Well, that's the God of the Old Testament, isn't it?
We don't worship the God of Sinai. All right, he's the God of Hebrews 12, 29. That's right. And we'll come to that when we come into the spirit and climate of our worship.
That it ought to be marked by reverence. And we'll look at a New Testament passage that is highlighting the glorious privileges of the New Covenant. And in that setting, he is called a consuming fire. Well, what I'm sure we'd eventually get, but I'm conscious of the clock breathing down my right elbow here.
It sits right down here. Some of you think that we never see it and never pay any attention to it, but we do. It's there and it constantly talks with its two black hands against the backdrop of its white face. It's racially mixed.
It has black hands and a white face. But anyway, surely people ought to receive something of the impression of those great worship passages in the book of the Revelation. The great worship passages that are found throughout the Scriptures in which God's holiness is seen not as one of many attributes, but as the foundation of His very character and His being. Isaiah 57, 15, Thus saith the High and the Lofty One whose name...
whose name... that inhabits eternity whose name is holy.
And you go through the book of the Revelation and you find those scenes of worship and you find these creatures and the elders bowing before the throne of God and saying, Holy, Holy, Holy. Isaiah chapter 6. So that those who come among us as visitors ought to be impressed that our worship is unmistakably God-centered, but that this God is holy and exalted, yet He is toward us in love and pity as our Heavenly Father. The same Heavenly Father whom Jesus taught us to address in what we call the Lord's Prayer.
And our first petition is Our Father who art in heaven, hallowed be Your name. You see, the initial impression that our Lord gives is that we are to regard our Father not as our indulgent buddy, but as one whose name is holy. He is our Father who is in the heavens enthroned in majesty and power and in unrivaled sovereignty. He is our Father, but His relationship to us in filial love does not neuter those elements of the character of God that viewed in isolation are legitimately intimidating and awe-inspiring
and breathtaking. Breathtaking. And that's the God whom we worship. Holy, exalted, loving, merciful, beautiful in all of the integration of what we call His attributes.
I love that hymn that's in our hymn book. My God, how wonderful Thou art. Thy majesty, how bright.
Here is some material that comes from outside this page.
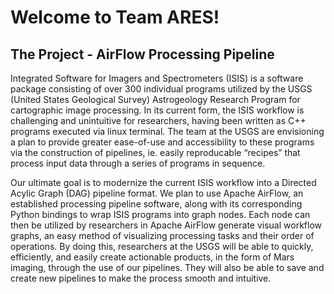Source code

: # Welcome to Team ARES!

## The Project - AirFlow Processing Pipeline
Integrated Software for Imagers and Spectrometers (ISIS) is a software package consisting of over 300 individual programs utilized by the USGS (United States Geological Survey) Astrogeology Research Program for cartographic image processing. In its current form, the ISIS workflow is challenging and unintuitive for researchers, having been written as C++ programs executed via linux terminal. The team at the USGS are envisioning a plan to provide greater ease-of-use and accessibility to these programs via the construction of pipelines, ie. easily reproducable “recipes” that process input data through a series of programs in sequence.

Our ultimate goal is to modernize the current ISIS workflow into a Directed Acylic Graph (DAG) pipeline format. We plan to use Apache AirFlow, an established processing pipeline software, along with its corresponding Python bindings to wrap ISIS programs into graph nodes. Each node can then be utilized by researchers in Apache AirFlow generate visual workflow graphs, an easy method of visualizing processing tasks and their order of operations. By doing this, researchers at the USGS will be able to quickly, efficiently, and easily create actionable products, in the form of Mars imaging, through the use of our pipelines. They will also be able to save and create new pipelines to make the process smooth and intuitive.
How beautiful.
How beautiful in depths of burning light. You see, there's that wonderful combination of the various attributes. Well, our worship then ought to be unmistakably God-centered, but then the second thing you came up with was Christ-mediated, I think was the term that Cynthia used. I used the term Christ-suffused.
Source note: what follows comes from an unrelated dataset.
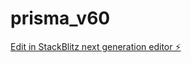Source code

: # prisma_v60

[Edit in StackBlitz next generation editor ⚡️](https://stackblitz.com/~/github.com/cujumbu/prisma_v60)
Worship Must Be Unmistakably Christ-Suffused
And I use that because that word says what I want to say, and then we'll look to the Scriptures. Suffused means to overspread so as to fill with a glow. When something is suffused with something, it spreads all the way through, percolates all the way through until it characterizes that which is suffused. Now, how do we know and where in the Bible would we be instructed that our worship under the New Covenant should not only be unmistakably God-centered, but unmistakably Christ-suffused?
Why would I assert that? On what biblical grounds would you dare to assert something like that? Alright, find a text which tells us that there is but one way to approach God, and that that way is Christ.
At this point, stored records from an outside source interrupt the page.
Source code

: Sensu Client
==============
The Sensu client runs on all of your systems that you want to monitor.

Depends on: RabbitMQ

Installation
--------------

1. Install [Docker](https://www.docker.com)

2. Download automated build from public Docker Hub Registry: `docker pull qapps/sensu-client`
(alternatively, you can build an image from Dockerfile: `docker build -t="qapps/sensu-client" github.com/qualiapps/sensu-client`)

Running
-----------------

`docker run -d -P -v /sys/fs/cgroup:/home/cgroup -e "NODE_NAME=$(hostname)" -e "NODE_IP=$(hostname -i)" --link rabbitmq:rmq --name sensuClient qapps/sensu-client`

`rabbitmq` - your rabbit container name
Cliff? Alright, John 14 and verse 6. John 14 and verse 6. Thomas said, Lord, we don't know where you're going.
How know we the way? Jesus said unto him, I am the way and the truth and the life. No one comes unto the Father but by or through me. All approach to the Father is through the mediation of Christ.
And under the New Covenant, is it possible to know God without knowing Christ? Yes or no?
Alright, find me a text that says that to know God is to know Him as revealed in Christ. Knowing the Father and knowing the Son are inseparable realities under the New Covenant. Alright, Bill?
Alright, no man has seen God at any time. The only begotten who is in the bosom of the Father, he has declared Him or exegeted Him. Yeah, that's a good, that's a good, that's a good text. But I'm thinking of one that even nails it down more explicitly.
Kelly?
Alright, 1 John 5, 10.
1 John 5 and verse 10. I'm not sure I can quote that from memory. He that believes on the Son hath the witness in him. He that believes not God hath made him a liar.
He's not believed in the witness God is born concerning His Son. There are some other more explicit statements in John, yes.
John 6, 44. No man can come to me except the Father, the Father which has sent me draw him. That emphasizes more that in coming to Christ there must be an activity of the Father. Frank?
Ah, that's it. Yeah, Frank came up with the text that, again, there are many and maybe my selection of certain ones is a little bit arbitrary, but at least I believe they are clear. John 17, 3.
This should be familiar to us in the light of the recent expositions. Our Lord is addressing the Father and says, You gave Him authority over all flesh that to all whom you have given Him, you have given Him, He should give eternal life and this is life eternal, that they should know you, the only true God, and Him whom you did send, even Jesus Christ. Eternal life is the possession of those who have come to know the Father and the Son. And then, of course, we have the emphasis that Cynthia mentioned that all of our work, all of our worship is mediated through Christ.
And one of the clear texts that underscores this is Hebrews 13 and verse 5. There are many other passages, but this is one of the clear texts. Hebrews 13, I'm sorry, verse 15.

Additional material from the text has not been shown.